It is important to note that the visitor count is a quantitative indicator (how many people passed), while face recognition operates as a percentage - that is, the proportion of people the system was able to correctly identify.
The main task is to fix the fact of the passage of manthrough a certain area.
• Fixes every intersection of the input/output line
• Does not require facial recognition
• Works no matter what the person looks like
• Provides high accuracy (usually 95— 98%)

It is a tool to measure traffic: how many people came in, left, at what time there was a peak in attendance, etc.
The main task — analyze demographic characteristics, but only if the system was able to recognize faces qualitatively.
• Only works when the camera confidently finds the face
• Requires sufficient image quality
• Has limitations in real conditions
• Gives an estimate of age (e.g., with an accuracy of ±5 years in 67% of cases for people around 35 years old — i.e. within 30—40 years)
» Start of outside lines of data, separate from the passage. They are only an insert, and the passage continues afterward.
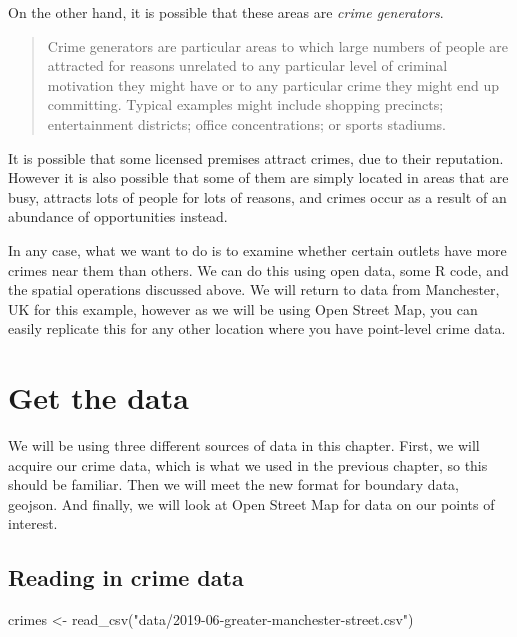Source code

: \documentclass[
  krantz2]{krantz}
\makeatletter
\newenvironment{Shaded}{\begin{snugshade}}{\end{snugshade}}
\newcommand{\FunctionTok}[1]{\textcolor[rgb]{0,0,0}{#1}}
\newcommand{\NormalTok}[1]{#1}
\newcommand{\OtherTok}[1]{\textcolor[rgb]{0.37,0.37,0.37}{#1}}
\newcommand{\StringTok}[1]{\textcolor[rgb]{0.5,0.5,0.5}{#1}}
\newenvironment{kframe}{%
\medskip{}
\setlength{\fboxsep}{.8em}
 \def\at@end@of@kframe{}%
 \ifinner\ifhmode%
  \def\at@end@of@kframe{\end{minipage}}%
  \begin{minipage}{\columnwidth}%
 \fi\fi%
 \def\FrameCommand##1{\hskip\@totalleftmargin \hskip-\fboxsep
 \colorbox{shadecolor}{##1}\hskip-\fboxsep
     \hskip-\linewidth \hskip-\@totalleftmargin \hskip\columnwidth}%
 \MakeFramed {\advance\hsize-\width
   \@totalleftmargin\z@ \linewidth\hsize
   \@setminipage}}%
 {\par\unskip\endMakeFramed%
 \at@end@of@kframe}
\renewenvironment{Shaded}{\begin{kframe}}{\end{kframe}}
\makeatother
\begin{document}
On the other hand, it is possible that these areas are \emph{crime generators}.

\begin{quote}
Crime generators are particular areas to which large numbers of people are attracted for reasons unrelated to any particular level of criminal motivation they might have or to any particular crime they might end up committing. Typical examples might include shopping precincts; entertainment districts; office concentrations; or sports stadiums.
\end{quote}

It is possible that some licensed premises attract crimes, due to their reputation. However it is also possible that some of them are simply located in areas that are busy, attracts lots of people for lots of reasons, and crimes occur as a result of an abundance of opportunities instead.

In any case, what we want to do is to examine whether certain outlets have more crimes near them than others. We can do this using open data, some R code, and the spatial operations discussed above. We will return to data from Manchester, UK for this example, however as we will be using Open Street Map, you can easily replicate this for any other location where you have point-level crime data.

\hypertarget{get-the-data}{%
\section{Get the data}\label{get-the-data}}

We will be using three different sources of data in this chapter. First, we will acquire our crime data, which is what we used in the previous chapter, so this should be familiar. Then we will meet the new format for boundary data, geojson. And finally, we will look at Open Street Map for data on our points of interest.

\hypertarget{reading-in-crime-data}{%
\subsection{Reading in crime data}\label{reading-in-crime-data}}

\begin{Shaded}
\begin{Highlighting}[]
\NormalTok{crimes }\OtherTok{\textless{}{-}} \FunctionTok{read\_csv}\NormalTok{(}\StringTok{"data/2019{-}06{-}greater{-}manchester{-}street.csv"}\NormalTok{)}
\end{Highlighting}
\end{Shaded}
\end{document}
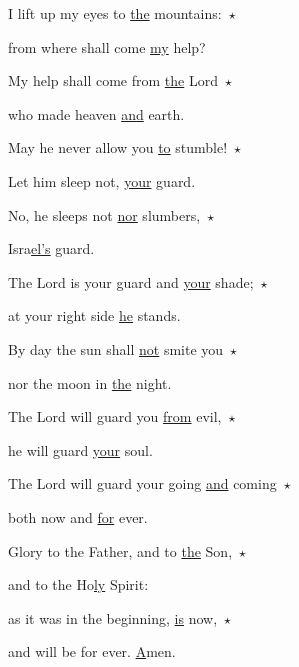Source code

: \noindent I lift up my eyes to \uline{the} mountains:~$\star$~\nopagebreak

from where shall come \uline{my} help?

\noindent My help shall come from \uline{the} Lord~$\star$~\nopagebreak

who made heaven \uline{and} earth.

\noindent May he never allow you \uline{to} stumble!~$\star$~\nopagebreak

Let him sleep not, \uline{your} guard.

\noindent No, he sleeps not \uline{nor} slumbers,~$\star$~\nopagebreak

Isra\uline{el’s} guard.

\noindent The Lord is your guard and \uline{your} shade;~$\star$~\nopagebreak

at your right side \uline{he} stands.

\noindent By day the sun shall \uline{not} smite you~$\star$~\nopagebreak

nor the moon in \uline{the} night.

\noindent The Lord will guard you \uline{from} evil,~$\star$~\nopagebreak

he will guard \uline{your} soul.

\noindent The Lord will guard your going \uline{and} coming~$\star$~\nopagebreak

both now and \uline{for} ever.

\noindent Glory to the Father, and to \uline{the} Son,~$\star$~\nopagebreak

and to the Ho\uline{ly} Spirit:

\noindent as it was in the beginning, \uline{is} now,~$\star$~\nopagebreak

and will be for ever. \uline{A}men.
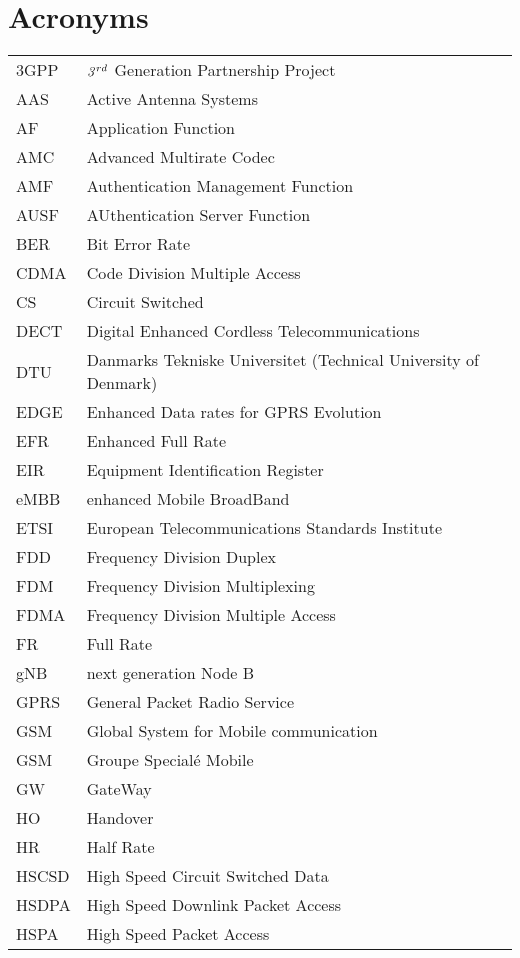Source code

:\cleardoublepage
\chapter{\label{sec:acronyms}Acronyms}
\begin{supertabular}{ll}
3GPP & ${\it 3}^{rd}$ Generation Partnership Project \\
AAS & Active Antenna Systems \\
AF  & Application Function \\
AMC & Advanced Multirate Codec \\
AMF & Authentication Management Function \\
AUSF & AUthentication Server Function \\
BER & Bit Error Rate \\
CDMA & Code Division Multiple Access \\
CS & Circuit Switched \\
DECT & Digital Enhanced Cordless Telecommunications \\
DTU & Danmarks Tekniske Universitet (Technical University of Denmark)\\
EDGE & Enhanced Data rates for GPRS Evolution \\
EFR & Enhanced Full Rate \\
EIR & Equipment Identification Register \\
eMBB & enhanced Mobile BroadBand \\
ETSI & European Telecommunications Standards Institute \\
FDD & Frequency Division Duplex \\
FDM & Frequency Division Multiplexing \\
FDMA & Frequency Division Multiple Access \\
FR & Full Rate \\
gNB & next generation Node B \\
GPRS & General Packet Radio Service \\
GSM & Global System for Mobile communication \\
GSM & Groupe Special\'{e} Mobile \\
GW & GateWay \\
HO & Handover \\
HR & Half Rate \\
HSCSD & High Speed Circuit Switched Data \\
HSDPA & High Speed Downlink Packet Access \\
HSPA & High Speed Packet Access \\

\end{supertabular}
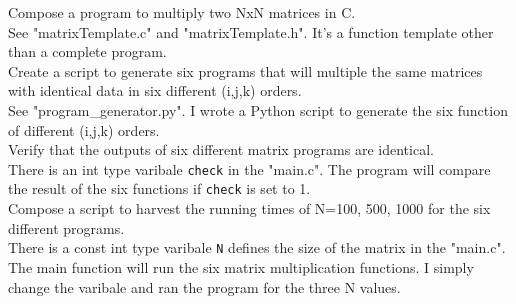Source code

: \documentclass{article}
\begin{document}
Compose a program to multiply two NxN matrices in C.\\
\indent See "matrixTemplate.c" and "matrixTemplate.h". It's a function template other than a complete program.\\

Create a script to generate six programs that will multiple the same matrices with identical data in six different (i,j,k) orders.\\
\indent See "program\_generator.py". I wrote a Python script to generate the six function of different (i,j,k) orders.\\

Verify that the outputs of six different matrix programs are identical.\\
\indent There is an int type varibale \texttt{check} in the "main.c". The program will compare the result of the six functions if \texttt{check} is set to 1.\\

Compose a script to harvest the running times of N=100, 500, 1000 for the six different programs.\\
\indent There is a const int type varibale \texttt{N} defines the size of the matrix in the "main.c". The main function will run the six matrix multiplication functions. I simply change the varibale and ran the program for the three N values.\\
\end{document}
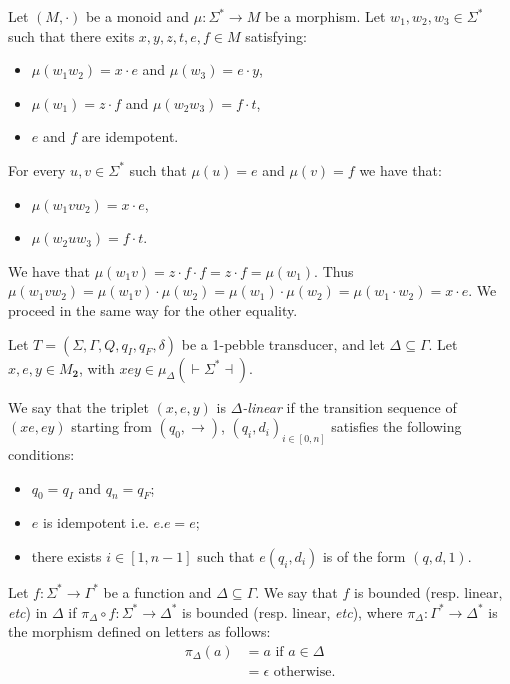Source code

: \begin{lemma}\label{lem:2idem}
Let $(M,\cdot)$ be a monoid and $\mu:\Sigma^*\to M$ be a morphism. Let $w_1,w_2, w_3\in\Sigma^*$ such that there exits $x,y,z,t,e,f\in M$ satisfying:
\begin{itemize}
\item $\mu(w_1w_2)=x\cdot e$ and $\mu(w_3)=e\cdot y$,
\item $\mu(w_1)=z\cdot f$ and $\mu(w_2w_3)=f\cdot t$,
\item $e$ and $f$ are idempotent.
\end{itemize}
For every $u, v\in\Sigma^*$ such that $\mu(u)=e$ and $\mu(v)=f$ we have that:
\begin{itemize}
\item $\mu(w_1vw_2)=x\cdot e$, 
\item $\mu(w_2uw_3)=f\cdot t$.
\end{itemize}
\end{lemma}

\begin{pr}
We have that $\mu(w_1v)=z\cdot f\cdot f=z\cdot f=\mu(w_1)$.
Thus $\mu(w_1vw_2)=\mu(w_1v)\cdot \mu(w_2)=\mu(w_1)\cdot \mu(w_2)=\mu(w_1\cdot w_2) =x\cdot e$.
We proceed in the same way for the other equality.
\end{pr}

\begin{definition}
Let $T=(\Sigma,\Gamma,Q,q_I,q_F, \delta)$ be a 1-pebble transducer, and let $\Delta\subseteq \Gamma$. Let $x, e, y\in M_{\mathbf 2}$, with $xey\in \mu_\Delta( { \vdash}\Sigma^*{ \dashv})$.

We say that the triplet $(x,e,y)$ is \emph{$\Delta$-linear} if the transition sequence of $(xe,ey)$ starting from $(q_0,\rightarrow)$, 
$(q_i,d_i)_{i\in[0,n]}$ satisfies the following conditions:
\begin{itemize}
\item $q_0=q_I$ and $q_n=q_F$;
\item $e$ is idempotent i.e. $e.e=e$;
\item there exists $i\in [1,n-1]$ such that $e(q_i,d_i)$ is of the form $(q,d,1)$.
\end{itemize}
\end{definition}

 \begin{definition}
Let $f:\Sigma^*\to \Gamma^*$ be a function and $\Delta\subseteq\Gamma$. We say that $f$ is bounded (resp. linear, \textit{etc}) in $\Delta$ if $\pi_\Delta\circ f: \Sigma^*\to \Delta^*$ is bounded (resp. linear, \textit{etc}), where $\pi_\Delta:\Gamma^*\to \Delta^*$ is the morphism defined on letters as follows:
\begin{align*}
\pi_\Delta(a)&=a \text{ if }  a\in \Delta \\
&= \epsilon \text{ otherwise.}
\end{align*}
 \end{definition}
 

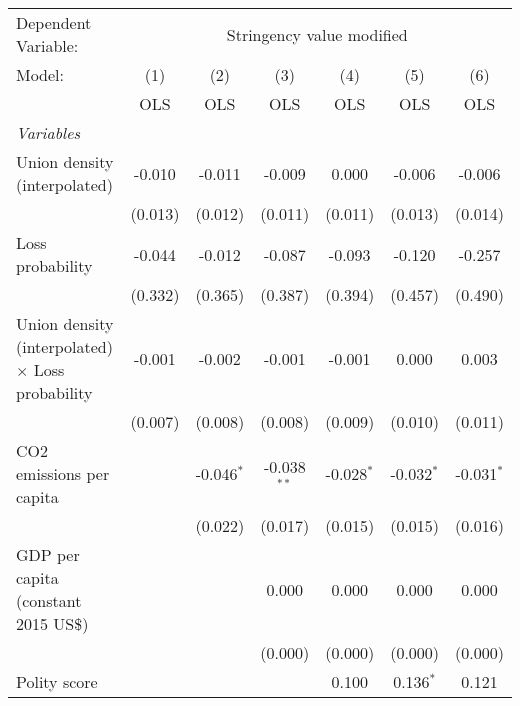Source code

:
\begingroup
\centering
\begin{tabular}{lcccccc}
   \toprule
   Dependent Variable: & \multicolumn{6}{c}{Stringency value modified}\\
   Model:                                                  & (1)     & (2)          & (3)           & (4)          & (5)          & (6)\\  
                                                           &  OLS    & OLS          & OLS           & OLS          & OLS          & OLS\\  
   \midrule
   \emph{Variables}\\
   Union density (interpolated)                            & -0.010  & -0.011       & -0.009        & 0.000        & -0.006       & -0.006\\   
                                                           & (0.013) & (0.012)      & (0.011)       & (0.011)      & (0.013)      & (0.014)\\   
   Loss probability                                        & -0.044  & -0.012       & -0.087        & -0.093       & -0.120       & -0.257\\   
                                                           & (0.332) & (0.365)      & (0.387)       & (0.394)      & (0.457)      & (0.490)\\   
   Union density (interpolated) $\times$ Loss probability  & -0.001  & -0.002       & -0.001        & -0.001       & 0.000        & 0.003\\   
                                                           & (0.007) & (0.008)      & (0.008)       & (0.009)      & (0.010)      & (0.011)\\   
   CO2 emissions per capita                                &         & -0.046$^{*}$ & -0.038$^{**}$ & -0.028$^{*}$ & -0.032$^{*}$ & -0.031$^{*}$\\   
                                                           &         & (0.022)      & (0.017)       & (0.015)      & (0.015)      & (0.016)\\   
   GDP per capita (constant 2015 US\$)                     &         &              & 0.000         & 0.000        & 0.000        & 0.000\\   
                                                           &         &              & (0.000)       & (0.000)      & (0.000)      & (0.000)\\   
   Polity score                                            &         &              &               & 0.100        & 0.136$^{*}$  & 0.121\\   

\end{tabular}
It is a tool for marketing analytics, not for accurately counting each person.
In real conditions, it is impossible to get 100% recognizable faces from 100% of visitors. And this is technically normal.
• Man looks down at phone
• Face turned sideways
• Face partially closed (hat, hood, scarf, hair)
• A person passes quickly
• Insufficient or uneven lighting

The counting system will record each pass.
The demographic analysis system is only those cases where the face was of sufficient quality for analysis.
In fact, the “rejection” mechanism works: part of the stream does not automatically fall into demographic statistics.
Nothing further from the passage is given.